First of all, the obsession with heraldry which is an underlying theme is lost on many people today.  America is such a mixed bag.  When two people fall in love and get married, they don't start asking about noble birth and that kind of crap.  We ask about lineage because we think it's cool or interesting that you're part Irish or part German, or your grandfather was a soldier in the Russian army, or your parents fled Vietnam into China in the 1970s.  Everyone, no matter what lineage, looks for something to be proud of.  But we are not defined by what someone did hundreds of years ago.

Second, I believe when this book was released, Angel was considered a good character, a man in turmoil trying to come to grips with his own love for his wife versus his moral teachings.  But to the modern mind, all we see is someone who deserted his wife the moment she told him her history.  He had some image in his mind of the perfect wife and thought she fit the bill.  But then we find out that other girls on the farm also fit that bill, and Angel would have been just as happy with one of them, only he thought Tess was prettier.

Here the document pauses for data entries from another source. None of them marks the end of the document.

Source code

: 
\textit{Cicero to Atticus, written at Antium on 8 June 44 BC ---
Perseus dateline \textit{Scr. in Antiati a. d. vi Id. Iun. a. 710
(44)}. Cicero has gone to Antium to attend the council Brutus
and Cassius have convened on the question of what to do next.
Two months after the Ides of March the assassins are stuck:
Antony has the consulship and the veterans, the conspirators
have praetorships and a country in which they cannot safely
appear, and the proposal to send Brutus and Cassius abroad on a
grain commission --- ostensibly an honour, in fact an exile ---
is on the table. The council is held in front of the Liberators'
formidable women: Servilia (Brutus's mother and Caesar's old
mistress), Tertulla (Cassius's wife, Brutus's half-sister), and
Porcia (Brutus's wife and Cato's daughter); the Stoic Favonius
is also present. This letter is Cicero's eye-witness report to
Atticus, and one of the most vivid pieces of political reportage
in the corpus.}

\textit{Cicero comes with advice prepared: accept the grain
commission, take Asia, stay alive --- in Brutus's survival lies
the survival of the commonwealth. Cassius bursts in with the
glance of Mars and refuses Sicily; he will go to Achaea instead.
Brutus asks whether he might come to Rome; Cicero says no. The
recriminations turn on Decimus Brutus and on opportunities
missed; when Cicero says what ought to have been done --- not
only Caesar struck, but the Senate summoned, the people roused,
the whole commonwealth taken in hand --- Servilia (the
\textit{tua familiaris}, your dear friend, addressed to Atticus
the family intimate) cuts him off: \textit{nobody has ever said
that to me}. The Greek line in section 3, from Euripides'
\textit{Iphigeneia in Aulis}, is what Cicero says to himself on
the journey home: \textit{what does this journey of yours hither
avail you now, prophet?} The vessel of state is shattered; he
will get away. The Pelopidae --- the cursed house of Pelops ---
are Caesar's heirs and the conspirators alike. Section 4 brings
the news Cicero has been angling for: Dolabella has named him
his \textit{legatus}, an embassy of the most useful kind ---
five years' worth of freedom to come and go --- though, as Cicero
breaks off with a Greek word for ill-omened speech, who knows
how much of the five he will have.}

Third, this book is way too long for what it gives you.  Modern readers want to be entertained, not lectured.  The tedious descriptions can break you down.  You lose your place in the book.  You have no memory of reading the last few paragraphs.  Then you start skipping pages, looking for something to happen.

Finally, nothing happens in this book other than Tess's destruction.  From beginning to end, it's a long tale with a single purpose.  Think of Dickens with his multitude of characters and intertwined plots.  Does Hardy ever cut away, back to the farm to see Tess's father with some humorous scheme to make money?  Or Marian in some comical scene where she meets a man who buys her a drink and promises to marry her, then runs off with her favorite cow?  Hardy knew rural life so well, think of all the wasted opportunities.  But I guess we can't fault him too much since this was a serious book meant to do one thing and one thing only - shed light on the deplorable treatment of women.

In the end, things did not turn out well.  Tess was destined to die.  The fact that she was executed for murdering Alec doesn't mean anything.  The symbolism is that she was executed by society for being a "fallen woman", and that justice was done.  If Tess was guilty of anything it would be not telling Angel about her past before they were married.  She almost did, (it was maddening to have Hardy dance around it again and again...that was poor writing) and Tess knew that was important to Angel.  She knew it, but didn't tell him.  Whether she thought it was important or not, she knew he did.

To me, the best part of the book, actually what I consider the climax, is when Tess finally, finally writes a letter to Angel telling him what a jerk he was.  That symbolized all of her inner strength - for the first time in her life standing up to her poor treatment and telling the world to back off!
O why have you treated me so monstrously, Angel! I do not deserve it. I have thought it all over carefully, and I can never, never forgive you! You know that I did not intend to wrong you—why have you so wronged me? You are cruel, cruel indeed! I will try to forget you. It is all injustice I have received at your hands!
I actually cheered when I read that.  Thank you, Tess!  Thank you for saying what needed to be said.  I should have stopped reading there.  The book should have ended there, or with her finally standing up and being her own woman, telling the world she will not be put down.  But that wouldn't have had the impact Thomas Hardy wanted.